Case Study

Somerset: Meare and the Levels and Moors

The Somerset cluster is smaller than Cornwall but very clear as a model example: very low existing habitat share, very high connectivity, and a strong restoration score in a peat-based lowland wetland setting.

Somerset Levels landscape
5top-100 cells in the cluster
66.99maximum balanced score
64.23mean balanced score
Inset map of the Somerset candidate zone in England
95.31mean connectivity score
94.90mean restoration score
80.00mean agricultural opportunity
0.42%mean habitat share

Why it surfaced

Somerset matters because it shows the model's central idea very clearly. The shortlisted cells sit close to habitat networks, but they contain very little existing priority habitat themselves. The model is not just rewarding what already exists. It is picking up real recovery headroom.

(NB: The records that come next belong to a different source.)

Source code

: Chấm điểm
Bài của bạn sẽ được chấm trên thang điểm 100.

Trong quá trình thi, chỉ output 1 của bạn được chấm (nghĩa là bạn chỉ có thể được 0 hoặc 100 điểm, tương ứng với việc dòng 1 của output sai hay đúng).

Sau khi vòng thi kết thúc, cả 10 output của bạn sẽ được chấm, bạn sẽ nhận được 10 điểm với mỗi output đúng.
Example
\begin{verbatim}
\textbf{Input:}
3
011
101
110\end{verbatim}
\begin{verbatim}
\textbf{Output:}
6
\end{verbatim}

The zone also matters because one cell from this wider area rises under the nature-first scenario, when peat, flood, and biodiversity matter more. So Somerset is not only a balanced candidate.

What the place is like now

The top cells geocode near Meare and Sharpham, placing them in the wider Somerset Levels and Moors landscape. Somerset Council describes this as a rural, peat-based wetland landscape crossed by the Tone, Parrett, Axe, and Brue systems. That current character is important: it provides a real-world explanation for why peat and hydrological opportunity are likely to matter here.

On the ground, this is a landscape of low-lying pasture, drainage infrastructure, wetlands, and broad floodplain processes. That makes it one of the clearest links between the model's abstract scoring logic and a recognisable restoration geography.